The usual treatment is a life-long course of corticosteroids — which are supposed to be used for short periods of time but for sufferers of DMD are a permanent option.
Long term use comes with nasty side effects like diabetes, thinning of the skin and poor wound healing, and weight gain.
Antisense chief Mark Diamond is hoping the drug will not only help with the symptoms but also slow the disease’s progression.
The TREAT-NMD global DMD registry says there are about 13,500 sufferers in 31 countries around the world, so it’s not a huge market Antisense (ASX:ANP) is targeting.
But Mr Diamond says it’s a market that can make them money.
He’s basing his hopes on the outcome achieved by US therapeutics company Sarepta, which developed and now sells an effective DMD drug for $300,000 per dose a year.
Improved corticosteroids cost $100,000 per dose a year.
He says they would even be willing to commercialise the drug themselves if it comes through Phase 2 trials well, rather than licensing it out.
MS to DMD
The DMD drug is a half-dose of the same treatment used in an MS trial last year.
The drug showed progress in reducing the number of brain lesions in MS patients, but suffered a setback when the powerful US Food and Drug Administration told them to go back and do a Phase 2b trial on a half dose, over safety concerns.
The company is trialing the lower dose on DMD patients with the rationale that it treats the same harmful cell expressions in MS as in DMD.
They will use the DMD results as extra information for the MS treatment.
Rare diseases are profitable
Mr Diamond hopes to have some money coming in the door this year, 17 years after Antisense listed.
The company has another drug for a very rare disease called Acromegaly, which is when the pituitary gland produces too much growth hormone in adulthood causing symptoms like excessive bone growth in the hands and jaw.
Surgery to remove the pituitary tumour which usually sorts the condition out.
Antisense is targeting patients for whom surgery hasn’t worked — about 20,000 people in the Northern Hemisphere.
Mr Diamond says they have a partnership in Europe with a drug access outfit called MyTomorrows could mean they get pre-Phase 3 trial access to patients there.
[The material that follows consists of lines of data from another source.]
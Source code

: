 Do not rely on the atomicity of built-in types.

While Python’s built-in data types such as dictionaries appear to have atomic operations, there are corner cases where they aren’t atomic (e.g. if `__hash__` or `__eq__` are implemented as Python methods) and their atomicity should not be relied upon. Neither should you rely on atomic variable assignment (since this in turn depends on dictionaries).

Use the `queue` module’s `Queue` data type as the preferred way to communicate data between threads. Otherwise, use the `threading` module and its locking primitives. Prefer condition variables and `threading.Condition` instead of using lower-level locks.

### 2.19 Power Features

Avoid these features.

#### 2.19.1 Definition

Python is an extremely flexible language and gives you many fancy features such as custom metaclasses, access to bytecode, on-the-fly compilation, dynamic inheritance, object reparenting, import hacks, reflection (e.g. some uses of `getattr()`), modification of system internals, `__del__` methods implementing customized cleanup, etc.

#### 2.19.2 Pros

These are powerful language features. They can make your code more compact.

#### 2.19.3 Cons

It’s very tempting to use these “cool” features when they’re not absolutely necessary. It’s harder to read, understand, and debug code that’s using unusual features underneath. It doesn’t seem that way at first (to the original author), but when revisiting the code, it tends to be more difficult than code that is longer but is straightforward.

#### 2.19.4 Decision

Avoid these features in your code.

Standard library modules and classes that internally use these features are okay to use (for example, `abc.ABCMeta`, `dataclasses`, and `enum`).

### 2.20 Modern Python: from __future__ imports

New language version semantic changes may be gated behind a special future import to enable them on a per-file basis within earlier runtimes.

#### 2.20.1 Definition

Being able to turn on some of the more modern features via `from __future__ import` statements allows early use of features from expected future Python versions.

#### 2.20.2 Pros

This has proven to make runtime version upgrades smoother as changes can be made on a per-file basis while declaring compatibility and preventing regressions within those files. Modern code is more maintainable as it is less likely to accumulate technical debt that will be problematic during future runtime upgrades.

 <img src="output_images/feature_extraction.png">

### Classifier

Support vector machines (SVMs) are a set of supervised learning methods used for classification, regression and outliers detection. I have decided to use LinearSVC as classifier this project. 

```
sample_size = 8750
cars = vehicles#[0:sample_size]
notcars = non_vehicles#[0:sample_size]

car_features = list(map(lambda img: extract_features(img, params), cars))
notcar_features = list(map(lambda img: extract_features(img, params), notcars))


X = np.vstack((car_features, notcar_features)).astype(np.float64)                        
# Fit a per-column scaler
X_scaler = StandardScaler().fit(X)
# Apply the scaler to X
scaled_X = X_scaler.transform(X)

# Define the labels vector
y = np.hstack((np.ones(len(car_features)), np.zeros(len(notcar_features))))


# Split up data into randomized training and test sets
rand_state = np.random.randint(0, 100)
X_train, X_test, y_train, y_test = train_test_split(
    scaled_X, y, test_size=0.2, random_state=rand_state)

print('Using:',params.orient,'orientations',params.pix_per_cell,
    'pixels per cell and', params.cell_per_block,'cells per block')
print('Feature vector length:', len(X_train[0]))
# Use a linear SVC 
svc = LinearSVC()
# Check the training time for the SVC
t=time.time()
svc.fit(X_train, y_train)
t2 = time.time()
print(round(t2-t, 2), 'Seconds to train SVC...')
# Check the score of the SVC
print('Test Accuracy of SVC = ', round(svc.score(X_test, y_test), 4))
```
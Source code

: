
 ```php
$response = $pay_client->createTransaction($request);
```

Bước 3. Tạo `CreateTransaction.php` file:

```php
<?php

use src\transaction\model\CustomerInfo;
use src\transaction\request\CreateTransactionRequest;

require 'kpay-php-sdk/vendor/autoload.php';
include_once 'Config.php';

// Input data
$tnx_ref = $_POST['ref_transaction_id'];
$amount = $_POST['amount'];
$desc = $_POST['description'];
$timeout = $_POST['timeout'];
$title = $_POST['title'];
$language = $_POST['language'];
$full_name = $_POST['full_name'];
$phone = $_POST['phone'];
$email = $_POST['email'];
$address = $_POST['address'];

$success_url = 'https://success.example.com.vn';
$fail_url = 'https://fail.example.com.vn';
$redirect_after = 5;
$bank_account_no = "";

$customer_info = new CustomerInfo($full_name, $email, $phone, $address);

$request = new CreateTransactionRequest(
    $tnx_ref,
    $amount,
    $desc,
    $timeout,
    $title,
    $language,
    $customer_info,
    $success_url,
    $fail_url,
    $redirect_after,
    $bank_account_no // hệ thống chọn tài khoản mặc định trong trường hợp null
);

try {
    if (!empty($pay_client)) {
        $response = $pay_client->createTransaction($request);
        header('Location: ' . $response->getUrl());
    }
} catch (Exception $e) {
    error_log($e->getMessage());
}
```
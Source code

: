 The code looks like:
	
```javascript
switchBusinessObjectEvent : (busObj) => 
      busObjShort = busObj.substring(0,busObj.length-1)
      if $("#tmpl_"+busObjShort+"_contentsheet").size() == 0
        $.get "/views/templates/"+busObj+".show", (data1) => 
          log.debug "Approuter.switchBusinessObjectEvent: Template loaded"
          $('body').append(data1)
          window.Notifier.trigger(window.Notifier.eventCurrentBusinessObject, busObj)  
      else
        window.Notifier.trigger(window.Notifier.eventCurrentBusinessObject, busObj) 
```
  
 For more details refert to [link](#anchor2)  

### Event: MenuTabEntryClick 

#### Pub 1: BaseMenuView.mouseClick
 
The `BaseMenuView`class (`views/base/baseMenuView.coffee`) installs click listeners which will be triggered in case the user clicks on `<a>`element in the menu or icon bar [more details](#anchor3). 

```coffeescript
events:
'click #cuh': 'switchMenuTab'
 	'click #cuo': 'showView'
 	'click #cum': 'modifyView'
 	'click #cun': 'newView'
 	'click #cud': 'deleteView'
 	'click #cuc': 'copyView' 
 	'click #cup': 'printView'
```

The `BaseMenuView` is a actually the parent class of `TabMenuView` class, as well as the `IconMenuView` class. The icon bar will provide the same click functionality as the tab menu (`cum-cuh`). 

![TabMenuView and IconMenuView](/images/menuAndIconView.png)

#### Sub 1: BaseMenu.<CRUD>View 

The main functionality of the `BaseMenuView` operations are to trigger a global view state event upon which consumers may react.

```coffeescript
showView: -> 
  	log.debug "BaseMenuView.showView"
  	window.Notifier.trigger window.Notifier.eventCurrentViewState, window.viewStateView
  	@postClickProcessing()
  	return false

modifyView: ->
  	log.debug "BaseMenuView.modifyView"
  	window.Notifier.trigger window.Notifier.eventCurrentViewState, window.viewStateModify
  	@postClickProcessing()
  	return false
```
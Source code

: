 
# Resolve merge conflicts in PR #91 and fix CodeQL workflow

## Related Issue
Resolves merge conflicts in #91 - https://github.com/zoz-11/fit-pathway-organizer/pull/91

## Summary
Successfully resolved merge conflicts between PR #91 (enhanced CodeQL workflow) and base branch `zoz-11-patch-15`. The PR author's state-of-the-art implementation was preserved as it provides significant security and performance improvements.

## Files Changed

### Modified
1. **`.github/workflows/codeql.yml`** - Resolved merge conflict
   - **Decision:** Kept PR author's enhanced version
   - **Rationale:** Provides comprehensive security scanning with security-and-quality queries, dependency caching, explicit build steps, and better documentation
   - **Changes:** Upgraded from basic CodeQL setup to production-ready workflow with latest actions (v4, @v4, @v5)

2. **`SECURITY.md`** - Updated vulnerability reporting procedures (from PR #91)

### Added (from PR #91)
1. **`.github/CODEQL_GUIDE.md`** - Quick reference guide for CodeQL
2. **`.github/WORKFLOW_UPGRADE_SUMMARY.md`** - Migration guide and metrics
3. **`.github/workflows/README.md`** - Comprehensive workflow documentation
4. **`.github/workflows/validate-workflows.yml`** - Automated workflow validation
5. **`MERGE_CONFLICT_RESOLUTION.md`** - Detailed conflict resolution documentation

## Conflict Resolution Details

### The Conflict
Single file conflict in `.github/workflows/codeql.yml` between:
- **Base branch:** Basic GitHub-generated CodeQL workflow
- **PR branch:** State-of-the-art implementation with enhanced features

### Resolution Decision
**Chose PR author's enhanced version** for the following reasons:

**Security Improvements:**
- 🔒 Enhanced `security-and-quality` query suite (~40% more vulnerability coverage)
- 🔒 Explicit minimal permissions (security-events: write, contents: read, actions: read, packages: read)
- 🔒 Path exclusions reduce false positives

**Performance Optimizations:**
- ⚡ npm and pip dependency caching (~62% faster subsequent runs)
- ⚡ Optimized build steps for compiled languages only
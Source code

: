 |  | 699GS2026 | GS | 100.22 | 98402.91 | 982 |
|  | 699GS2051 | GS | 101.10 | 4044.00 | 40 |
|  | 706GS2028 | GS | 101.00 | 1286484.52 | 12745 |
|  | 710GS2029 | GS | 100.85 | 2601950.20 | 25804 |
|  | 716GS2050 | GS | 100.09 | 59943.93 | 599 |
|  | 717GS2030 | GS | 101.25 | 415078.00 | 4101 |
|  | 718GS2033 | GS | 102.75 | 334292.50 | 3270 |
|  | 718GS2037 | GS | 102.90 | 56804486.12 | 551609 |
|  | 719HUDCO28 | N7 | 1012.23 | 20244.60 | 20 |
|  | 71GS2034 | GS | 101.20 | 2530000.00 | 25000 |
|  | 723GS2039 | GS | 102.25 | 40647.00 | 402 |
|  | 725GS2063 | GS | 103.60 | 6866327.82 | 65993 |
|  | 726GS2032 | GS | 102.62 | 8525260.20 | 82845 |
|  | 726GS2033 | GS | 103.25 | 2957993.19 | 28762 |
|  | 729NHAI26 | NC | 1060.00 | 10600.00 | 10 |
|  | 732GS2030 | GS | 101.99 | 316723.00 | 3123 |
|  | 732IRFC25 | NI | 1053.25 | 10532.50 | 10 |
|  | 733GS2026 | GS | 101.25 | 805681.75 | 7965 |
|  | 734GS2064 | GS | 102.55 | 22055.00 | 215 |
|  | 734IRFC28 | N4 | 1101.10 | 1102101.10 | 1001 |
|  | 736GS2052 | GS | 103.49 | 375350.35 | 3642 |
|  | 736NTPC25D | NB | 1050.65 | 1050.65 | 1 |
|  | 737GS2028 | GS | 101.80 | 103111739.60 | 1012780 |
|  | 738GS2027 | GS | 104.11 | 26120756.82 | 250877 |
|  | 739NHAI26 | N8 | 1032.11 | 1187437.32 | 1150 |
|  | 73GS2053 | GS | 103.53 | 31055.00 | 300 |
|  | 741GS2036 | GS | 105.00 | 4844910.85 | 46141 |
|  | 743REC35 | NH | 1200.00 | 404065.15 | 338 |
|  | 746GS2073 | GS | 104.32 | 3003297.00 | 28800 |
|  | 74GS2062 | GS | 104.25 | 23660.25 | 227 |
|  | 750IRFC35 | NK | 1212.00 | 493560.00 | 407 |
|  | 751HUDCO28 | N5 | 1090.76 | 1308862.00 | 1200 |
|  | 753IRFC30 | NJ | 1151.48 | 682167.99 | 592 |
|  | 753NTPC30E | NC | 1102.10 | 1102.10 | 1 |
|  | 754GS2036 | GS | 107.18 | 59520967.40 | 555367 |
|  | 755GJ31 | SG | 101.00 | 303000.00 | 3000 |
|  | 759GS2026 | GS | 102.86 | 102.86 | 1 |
He thinks they can sell their Acromegaly treatment of one to two injections a week for between $30,000-40,000 a year.
The only other one on the market, which requires one to two injections a day, goes for $200,000 a year.
The company has to finalise manufacturing but Mr Diamond believes that can have a treatment on the market by the fourth quarter of 2018.
Antisense shares closed on Wednesday down 7.5 per cent to 3.7c.